**Material supplied:**

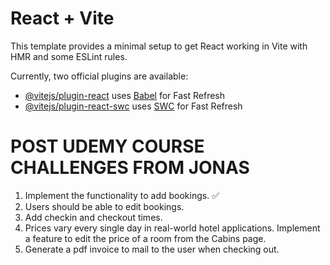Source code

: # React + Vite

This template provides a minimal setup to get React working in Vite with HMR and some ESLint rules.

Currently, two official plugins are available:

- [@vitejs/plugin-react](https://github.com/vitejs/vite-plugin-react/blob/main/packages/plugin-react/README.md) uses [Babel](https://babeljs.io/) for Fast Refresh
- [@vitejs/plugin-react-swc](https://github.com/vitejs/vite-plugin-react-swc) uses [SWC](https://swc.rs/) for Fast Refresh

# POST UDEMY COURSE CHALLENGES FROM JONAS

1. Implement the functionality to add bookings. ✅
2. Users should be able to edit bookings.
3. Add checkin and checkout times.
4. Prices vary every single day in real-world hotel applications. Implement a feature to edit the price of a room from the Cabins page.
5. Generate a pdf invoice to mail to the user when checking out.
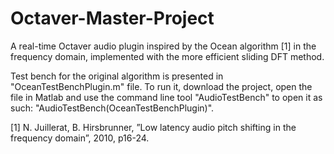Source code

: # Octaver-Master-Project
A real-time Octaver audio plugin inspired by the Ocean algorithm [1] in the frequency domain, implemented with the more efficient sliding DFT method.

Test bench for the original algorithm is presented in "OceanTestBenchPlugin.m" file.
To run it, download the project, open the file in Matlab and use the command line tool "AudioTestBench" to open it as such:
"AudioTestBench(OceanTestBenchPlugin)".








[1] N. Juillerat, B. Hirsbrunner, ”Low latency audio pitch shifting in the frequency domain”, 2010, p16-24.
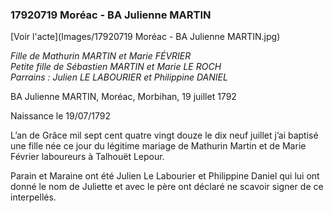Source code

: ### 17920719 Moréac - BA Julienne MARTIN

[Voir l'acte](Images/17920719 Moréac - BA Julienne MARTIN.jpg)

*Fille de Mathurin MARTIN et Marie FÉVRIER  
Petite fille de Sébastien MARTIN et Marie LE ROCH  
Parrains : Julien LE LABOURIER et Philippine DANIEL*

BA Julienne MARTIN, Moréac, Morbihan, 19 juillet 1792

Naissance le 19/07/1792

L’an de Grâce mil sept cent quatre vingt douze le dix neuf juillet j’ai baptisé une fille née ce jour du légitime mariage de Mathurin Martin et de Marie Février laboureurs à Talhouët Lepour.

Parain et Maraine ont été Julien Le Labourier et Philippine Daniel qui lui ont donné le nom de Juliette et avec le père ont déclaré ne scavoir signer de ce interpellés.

**Task to complete:**
Above are the records; copy from them only the lines starting at the one containing "# POST UDEMY COURSE CHALLENGES FROM JONAS" and ending at the one containing "Test bench for", exactly and without pictures.

**Solved problem:**
# POST UDEMY COURSE CHALLENGES FROM JONAS

1. Implement the functionality to add bookings. ✅
2. Users should be able to edit bookings.
3. Add checkin and checkout times.
4. Prices vary every single day in real-world hotel applications. Implement a feature to edit the price of a room from the Cabins page.
5. Generate a pdf invoice to mail to the user when checking out.
Source code

: # Octaver-Master-Project
A real-time Octaver audio plugin inspired by the Ocean algorithm [1] in the frequency domain, implemented with the more efficient sliding DFT method.

Test bench for the original algorithm is presented in "OceanTestBenchPlugin.m" file.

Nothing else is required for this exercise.